Unreal Words ~ Cardinal Newman

In one of his Parochial and Plain Sermons for Advent John Henry Newman speaks on the need for sincerity in one’s religious professions as well as the need to avoid idle professions.

He reminds us his listeners of the weight words have: “To make professions is to play with edged tools, unless we attend to what we are saying. Words have a meaning, whether we mean that meaning or not; and they are imputed to us in their real meaning, when our not meaning it is our own fault. He who takes God’s Name in vain, is not counted guiltless because he means {34} nothing by it,—he cannot frame a language for himself; and they who make professions, of whatever kind, are heard in the sense of those professions, and are not excused because they themselves attach no sense to them. “By thy words thou shalt be justified, and by thy words thou shalt be condemned.” [Matt. xii. 37.]”

Newman gives examples of how people speak in “unreal” ways about religious matters, moral subjects and politics, often without sufficient knowledge or use of common sense. Sometimes with good intentions they make a profession of condolence for someone’s loss, but without being able to enter into the person’s loss. There is a danger of speaking thus as well as in giving uncalled for opinions about all types of subjects.
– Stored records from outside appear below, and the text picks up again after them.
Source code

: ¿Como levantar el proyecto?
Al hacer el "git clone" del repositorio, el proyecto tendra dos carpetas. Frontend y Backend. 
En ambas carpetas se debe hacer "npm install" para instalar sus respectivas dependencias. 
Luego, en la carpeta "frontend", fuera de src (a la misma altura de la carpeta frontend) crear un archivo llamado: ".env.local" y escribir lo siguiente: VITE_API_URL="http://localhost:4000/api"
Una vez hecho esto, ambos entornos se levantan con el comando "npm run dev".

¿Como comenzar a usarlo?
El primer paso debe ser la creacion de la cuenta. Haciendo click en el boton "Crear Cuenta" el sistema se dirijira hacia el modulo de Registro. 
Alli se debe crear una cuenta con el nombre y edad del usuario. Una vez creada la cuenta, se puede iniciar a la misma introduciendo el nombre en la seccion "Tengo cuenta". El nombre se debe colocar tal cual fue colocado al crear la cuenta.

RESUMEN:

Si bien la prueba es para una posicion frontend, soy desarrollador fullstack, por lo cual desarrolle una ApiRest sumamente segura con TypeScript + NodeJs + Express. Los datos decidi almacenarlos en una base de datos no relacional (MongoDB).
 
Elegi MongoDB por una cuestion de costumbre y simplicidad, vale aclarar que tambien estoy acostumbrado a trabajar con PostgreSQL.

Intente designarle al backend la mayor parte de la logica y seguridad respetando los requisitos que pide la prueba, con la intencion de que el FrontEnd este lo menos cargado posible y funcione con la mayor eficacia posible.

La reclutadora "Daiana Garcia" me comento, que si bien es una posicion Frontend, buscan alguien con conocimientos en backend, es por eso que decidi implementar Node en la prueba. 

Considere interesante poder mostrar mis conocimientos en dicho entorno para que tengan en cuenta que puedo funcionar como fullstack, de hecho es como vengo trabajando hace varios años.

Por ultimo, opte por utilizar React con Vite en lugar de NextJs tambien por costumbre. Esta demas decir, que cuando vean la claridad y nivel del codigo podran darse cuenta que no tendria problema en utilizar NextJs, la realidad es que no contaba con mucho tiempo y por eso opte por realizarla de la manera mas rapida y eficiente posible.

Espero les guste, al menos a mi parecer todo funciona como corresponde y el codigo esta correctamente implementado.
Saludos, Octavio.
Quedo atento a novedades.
“Such are some of the more common or more extended specimens of profession without action, or of speaking without really seeing and feeling. In instancing which, let it be observed, I do not mean to say that such profession, as has been described, is always culpable and wrong; indeed I have implied the contrary throughout. It is often a misfortune. It takes a long time really to feel and understand things as they are; we learn to do so only gradually. Profession beyond our feelings is only a fault when we might help it;—when either we speak when we need not speak, or do not feel when we might have felt. Hard insensible hearts, ready and thoughtless talkers, these are they whose unreality, as I have termed it, is a sin; it is the sin of every one of us, in proportion as our hearts are cold, or our tongues excessive.”
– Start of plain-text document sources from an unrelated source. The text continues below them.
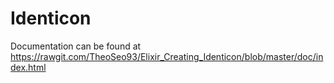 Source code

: # Identicon

Documentation can be found at   https://rawgit.com/TheoSeo93/Elixir_Creating_Identicon/blob/master/doc/index.html

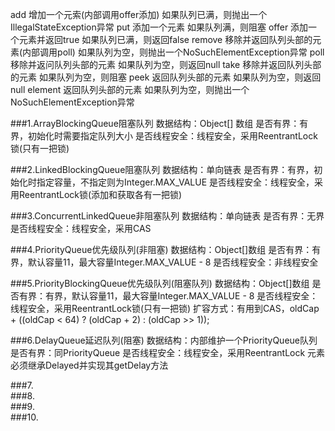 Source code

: add        增加一个元索(内部调用offer添加)                  如果队列已满，则抛出一个IllegalStateException异常
put        添加一个元素                                    如果队列满，则阻塞
offer      添加一个元素并返回true                           如果队列已满，则返回false
remove     移除并返回队列头部的元素(内部调用poll)            如果队列为空，则抛出一个NoSuchElementException异常
poll       移除并返问队列头部的元素                         如果队列为空，则返回null
take       移除并返回队列头部的元素                         如果队列为空，则阻塞
peek       返回队列头部的元素                               如果队列为空，则返回null
element    返回队列头部的元素                               如果队列为空，则抛出一个NoSuchElementException异常


###1.ArrayBlockingQueue阻塞队列
    数据结构：Object[] 数组
    是否有界：有界，初始化时需要指定队列大小
    是否线程安全：线程安全，采用ReentrantLock锁(只有一把锁)

###2.LinkedBlockingQueue阻塞队列
    数据结构：单向链表
    是否有界：有界，初始化时指定容量，不指定则为Integer.MAX_VALUE
    是否线程安全：线程安全，采用ReentrantLock锁(添加和获取各有一把锁)

###3.ConcurrentLinkedQueue非阻塞队列
    数据结构：单向链表
    是否有界：无界
    是否线程安全：线程安全，采用CAS



###4.PriorityQueue优先级队列(非阻塞)
    数据结构：Object[]数组
    是否有界：有界，默认容量11，最大容量Integer.MAX_VALUE - 8
    是否线程安全：非线程安全

###5.PriorityBlockingQueue优先级队列(阻塞队列)
    数据结构：Object[]数组
    是否有界：有界，默认容量11，最大容量Integer.MAX_VALUE - 8
    是否线程安全：线程安全，采用ReentrantLock锁(只有一把锁)
    扩容方式：有用到CAS，oldCap + ((oldCap < 64) ? (oldCap + 2) : (oldCap >> 1));

###6.DelayQueue延迟队列(阻塞)
    数据结构：内部维护一个PriorityQueue队列
    是否有界：同PriorityQueue
    是否线程安全：线程安全，采用ReentrantLock
    元素必须继承Delayed并实现其getDelay方法
         
###7.                                         
###8.                                         
###9.                                         
###10.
He brings across his point towards the end describing how and when one should speak about religion, prudently and supernaturally:

“What I have been saying comes to this:—be in earnest, and you will speak of religion where, and when, and how you should; aim at things, and your words will be right without aiming. There are ten thousand ways of looking at this world, but only one right way. The man of pleasure has his way, the man of gain his, and the man of intellect his. Poor men and rich men, governors and governed, prosperous and discontented, learned and unlearned, each has his own way of looking at the things which come before him, and each has a wrong way. There is but one right way; it is the way in which God looks at the world. Aim at looking at it in God’s way. Aim at seeing things as God sees them. Aim at forming judgments about persons, events, ranks, fortunes, changes, objects, such as God forms. Aim at looking at this life as God looks at it. Aim at looking at the life to come, and the world unseen, as God does. Aim at “seeing the King in his beauty.” All things that we see are but shadows to us and delusions, unless we enter into what they really mean.”

Newman concludes that there are many religious truths that aside from teaching should not be said. Instead, they should be believed and lived out:

“Let us avoid talking, of whatever kind; whether mere empty talking, or censorious talking, or idle profession, or descanting upon Gospel doctrines, or the affectation of philosophy, or the pretence of eloquence. Let us guard against frivolity, love of display, love of being talked about, love of singularity, love of seeming original. Let us aim at meaning what we say, and saying what we mean; let us aim at knowing when we understand a truth, and when we do not. When we do not, let us take it on faith, and let us profess to do so. Let us receive the truth in reverence, and pray God to give us a good will, and divine light, and spiritual strength, that it may bear fruit within us.”